*** Opening of WORKING DATA ***

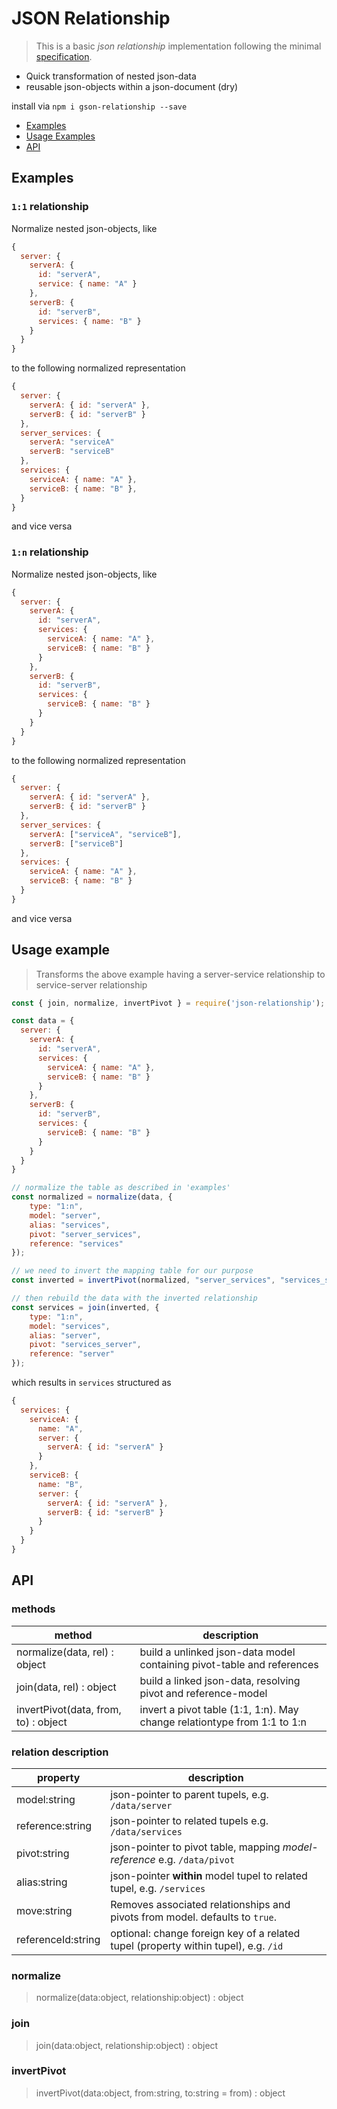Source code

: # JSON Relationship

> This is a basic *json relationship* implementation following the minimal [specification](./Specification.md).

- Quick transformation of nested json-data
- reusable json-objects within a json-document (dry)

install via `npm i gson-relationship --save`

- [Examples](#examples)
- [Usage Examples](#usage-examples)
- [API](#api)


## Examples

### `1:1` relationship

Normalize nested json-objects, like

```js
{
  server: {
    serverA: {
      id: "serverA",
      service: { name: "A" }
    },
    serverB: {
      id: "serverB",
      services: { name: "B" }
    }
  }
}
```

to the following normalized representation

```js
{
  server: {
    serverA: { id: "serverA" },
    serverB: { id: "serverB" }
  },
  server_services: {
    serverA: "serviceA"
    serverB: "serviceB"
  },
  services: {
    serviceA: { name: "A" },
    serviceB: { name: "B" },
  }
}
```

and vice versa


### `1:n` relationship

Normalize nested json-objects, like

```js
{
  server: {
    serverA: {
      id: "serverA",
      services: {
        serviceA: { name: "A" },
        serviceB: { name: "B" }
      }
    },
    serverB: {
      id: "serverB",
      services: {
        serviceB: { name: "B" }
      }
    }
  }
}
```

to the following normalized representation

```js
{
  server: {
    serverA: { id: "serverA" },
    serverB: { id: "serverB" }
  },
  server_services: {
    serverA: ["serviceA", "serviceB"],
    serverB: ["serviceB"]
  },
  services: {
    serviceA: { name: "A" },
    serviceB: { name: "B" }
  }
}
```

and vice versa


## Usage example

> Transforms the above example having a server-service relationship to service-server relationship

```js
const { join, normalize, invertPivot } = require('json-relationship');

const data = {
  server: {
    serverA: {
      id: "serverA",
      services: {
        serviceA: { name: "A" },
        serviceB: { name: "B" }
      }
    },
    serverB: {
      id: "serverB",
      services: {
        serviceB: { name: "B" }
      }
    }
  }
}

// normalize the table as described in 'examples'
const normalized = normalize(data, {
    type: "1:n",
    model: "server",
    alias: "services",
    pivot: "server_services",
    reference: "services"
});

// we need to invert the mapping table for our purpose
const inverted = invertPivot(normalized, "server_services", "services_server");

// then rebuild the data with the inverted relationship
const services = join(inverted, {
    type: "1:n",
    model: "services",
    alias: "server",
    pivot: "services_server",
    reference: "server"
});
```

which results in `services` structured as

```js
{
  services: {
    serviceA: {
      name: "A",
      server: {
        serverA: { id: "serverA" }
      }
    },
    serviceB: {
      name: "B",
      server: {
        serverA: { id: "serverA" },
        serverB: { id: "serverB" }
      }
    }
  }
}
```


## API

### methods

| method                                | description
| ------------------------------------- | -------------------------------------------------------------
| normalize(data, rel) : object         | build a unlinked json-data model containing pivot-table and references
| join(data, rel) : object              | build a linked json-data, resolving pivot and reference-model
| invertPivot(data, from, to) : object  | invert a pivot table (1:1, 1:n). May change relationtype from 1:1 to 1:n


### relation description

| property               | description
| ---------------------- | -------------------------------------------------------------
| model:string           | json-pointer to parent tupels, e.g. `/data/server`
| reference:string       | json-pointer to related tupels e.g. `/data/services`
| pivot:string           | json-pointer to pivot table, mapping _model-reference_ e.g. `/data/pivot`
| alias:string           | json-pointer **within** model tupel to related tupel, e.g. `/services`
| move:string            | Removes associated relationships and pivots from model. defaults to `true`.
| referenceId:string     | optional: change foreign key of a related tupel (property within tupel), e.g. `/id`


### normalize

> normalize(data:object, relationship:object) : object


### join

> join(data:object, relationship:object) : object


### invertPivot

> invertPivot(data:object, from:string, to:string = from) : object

*** Close of WORKING DATA ***
*** Opening of WORKING DATA ***

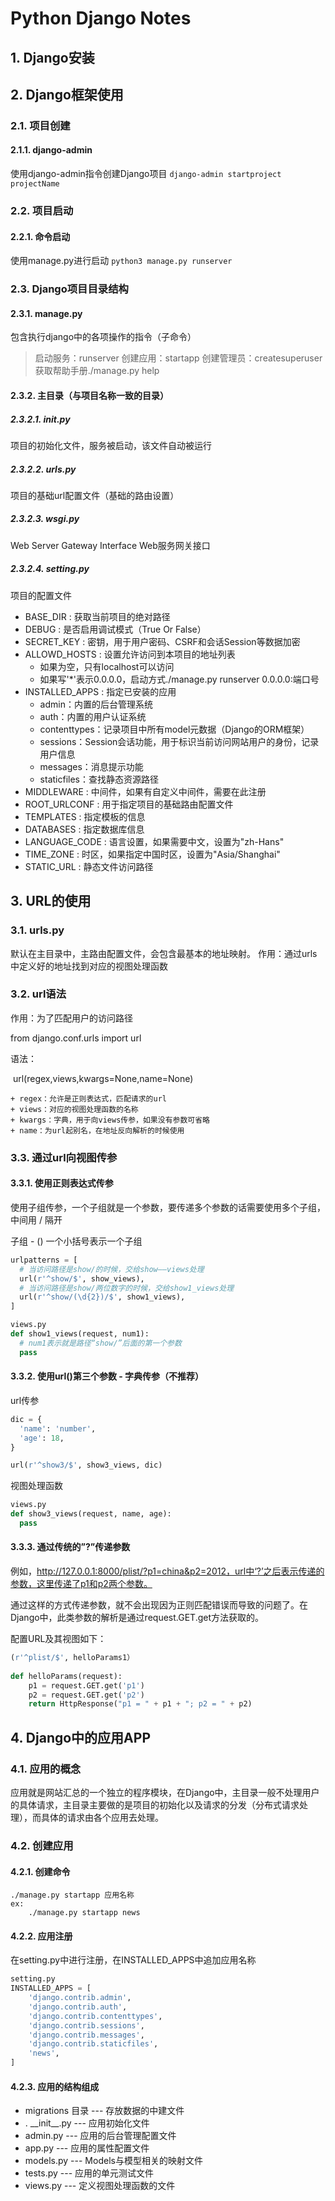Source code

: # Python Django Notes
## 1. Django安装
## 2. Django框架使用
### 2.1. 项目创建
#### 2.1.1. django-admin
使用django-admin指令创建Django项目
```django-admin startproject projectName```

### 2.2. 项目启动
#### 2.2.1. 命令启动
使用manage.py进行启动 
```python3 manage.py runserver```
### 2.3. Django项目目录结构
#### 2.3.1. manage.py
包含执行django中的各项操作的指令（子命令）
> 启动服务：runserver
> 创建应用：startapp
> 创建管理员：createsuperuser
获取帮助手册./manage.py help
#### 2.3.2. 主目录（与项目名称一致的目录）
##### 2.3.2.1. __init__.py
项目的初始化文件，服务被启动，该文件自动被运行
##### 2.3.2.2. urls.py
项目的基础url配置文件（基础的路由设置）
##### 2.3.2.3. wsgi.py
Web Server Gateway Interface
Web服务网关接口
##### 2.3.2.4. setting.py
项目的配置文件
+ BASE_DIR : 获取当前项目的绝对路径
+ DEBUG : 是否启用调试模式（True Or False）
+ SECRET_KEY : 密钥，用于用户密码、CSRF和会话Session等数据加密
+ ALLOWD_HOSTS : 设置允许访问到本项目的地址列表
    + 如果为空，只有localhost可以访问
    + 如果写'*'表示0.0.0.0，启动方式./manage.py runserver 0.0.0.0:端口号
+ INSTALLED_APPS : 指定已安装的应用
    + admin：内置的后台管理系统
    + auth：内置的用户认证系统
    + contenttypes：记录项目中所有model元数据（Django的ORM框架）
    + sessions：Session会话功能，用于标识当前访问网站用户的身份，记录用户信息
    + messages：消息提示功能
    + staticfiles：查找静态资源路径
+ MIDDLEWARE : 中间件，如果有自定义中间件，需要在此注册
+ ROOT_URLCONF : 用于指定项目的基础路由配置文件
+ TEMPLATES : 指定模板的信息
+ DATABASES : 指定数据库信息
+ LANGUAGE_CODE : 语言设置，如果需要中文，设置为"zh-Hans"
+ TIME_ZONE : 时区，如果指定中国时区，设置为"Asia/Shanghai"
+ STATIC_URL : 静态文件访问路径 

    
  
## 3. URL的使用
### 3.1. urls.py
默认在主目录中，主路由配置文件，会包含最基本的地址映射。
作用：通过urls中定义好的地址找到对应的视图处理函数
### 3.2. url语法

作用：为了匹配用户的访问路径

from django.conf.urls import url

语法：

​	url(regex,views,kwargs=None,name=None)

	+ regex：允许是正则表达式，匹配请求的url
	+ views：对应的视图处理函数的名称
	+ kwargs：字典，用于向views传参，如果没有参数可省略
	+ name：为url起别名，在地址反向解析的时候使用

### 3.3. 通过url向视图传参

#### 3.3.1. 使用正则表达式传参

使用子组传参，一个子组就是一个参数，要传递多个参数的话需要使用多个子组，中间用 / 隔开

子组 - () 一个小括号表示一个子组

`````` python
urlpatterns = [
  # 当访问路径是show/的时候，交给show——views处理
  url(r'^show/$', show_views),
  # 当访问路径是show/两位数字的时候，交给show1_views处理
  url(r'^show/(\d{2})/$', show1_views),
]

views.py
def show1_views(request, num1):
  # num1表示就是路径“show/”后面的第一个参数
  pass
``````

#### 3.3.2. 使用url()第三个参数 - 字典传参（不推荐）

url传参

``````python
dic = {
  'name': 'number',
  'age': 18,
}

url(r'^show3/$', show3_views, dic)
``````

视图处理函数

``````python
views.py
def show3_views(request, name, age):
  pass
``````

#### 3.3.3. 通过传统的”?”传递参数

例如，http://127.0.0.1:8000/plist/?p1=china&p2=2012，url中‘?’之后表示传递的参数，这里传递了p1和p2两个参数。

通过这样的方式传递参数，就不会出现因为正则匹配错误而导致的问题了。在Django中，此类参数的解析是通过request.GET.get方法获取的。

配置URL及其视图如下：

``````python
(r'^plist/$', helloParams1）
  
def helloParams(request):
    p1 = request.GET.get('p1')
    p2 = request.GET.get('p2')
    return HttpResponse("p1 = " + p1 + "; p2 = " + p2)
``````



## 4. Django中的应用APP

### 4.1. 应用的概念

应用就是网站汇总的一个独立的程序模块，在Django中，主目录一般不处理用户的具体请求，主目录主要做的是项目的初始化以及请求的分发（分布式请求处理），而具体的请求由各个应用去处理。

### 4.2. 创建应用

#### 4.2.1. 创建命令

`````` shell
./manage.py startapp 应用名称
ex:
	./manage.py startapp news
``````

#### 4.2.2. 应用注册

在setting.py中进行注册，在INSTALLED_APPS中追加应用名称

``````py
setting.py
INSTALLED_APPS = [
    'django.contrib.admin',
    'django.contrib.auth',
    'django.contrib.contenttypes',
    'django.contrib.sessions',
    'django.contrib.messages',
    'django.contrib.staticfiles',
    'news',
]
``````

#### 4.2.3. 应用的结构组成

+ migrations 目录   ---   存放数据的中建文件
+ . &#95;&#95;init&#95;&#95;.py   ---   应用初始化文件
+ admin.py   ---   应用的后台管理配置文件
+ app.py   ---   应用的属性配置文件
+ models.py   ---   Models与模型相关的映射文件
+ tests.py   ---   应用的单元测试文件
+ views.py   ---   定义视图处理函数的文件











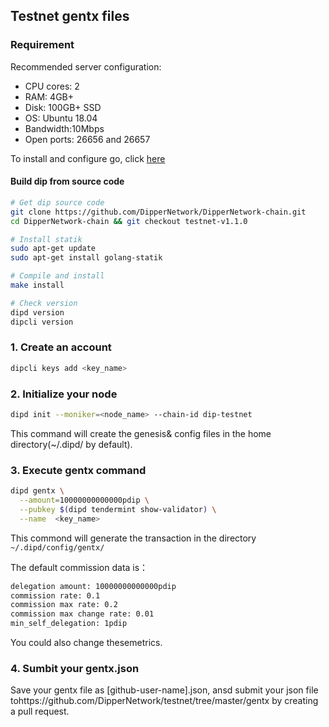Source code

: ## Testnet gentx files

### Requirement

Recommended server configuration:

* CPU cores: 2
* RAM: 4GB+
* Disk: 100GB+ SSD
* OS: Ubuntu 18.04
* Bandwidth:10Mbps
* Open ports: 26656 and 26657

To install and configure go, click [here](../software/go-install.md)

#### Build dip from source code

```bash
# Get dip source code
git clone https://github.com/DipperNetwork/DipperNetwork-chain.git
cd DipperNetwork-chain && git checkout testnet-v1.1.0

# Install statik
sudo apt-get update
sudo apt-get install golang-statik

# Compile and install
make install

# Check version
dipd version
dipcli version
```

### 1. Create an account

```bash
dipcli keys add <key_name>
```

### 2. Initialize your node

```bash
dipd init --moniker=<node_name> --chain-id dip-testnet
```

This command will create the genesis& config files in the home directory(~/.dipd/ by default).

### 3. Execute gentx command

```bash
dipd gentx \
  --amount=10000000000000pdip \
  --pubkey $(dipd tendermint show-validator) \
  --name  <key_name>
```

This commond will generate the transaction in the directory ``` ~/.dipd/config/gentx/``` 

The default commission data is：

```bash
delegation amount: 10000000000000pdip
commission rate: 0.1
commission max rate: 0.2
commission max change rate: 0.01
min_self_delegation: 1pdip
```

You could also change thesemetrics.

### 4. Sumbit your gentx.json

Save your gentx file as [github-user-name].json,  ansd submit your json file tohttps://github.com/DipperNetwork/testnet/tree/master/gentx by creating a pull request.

*** Close of WORKING DATA ***

# EXERCISE INSTRUCTIONS:
Gather each line of the records holding the string "regex".

# RESULT BELOW:
​	url(regex,views,kwargs=None,name=None)
	+ regex：允许是正则表达式，匹配请求的url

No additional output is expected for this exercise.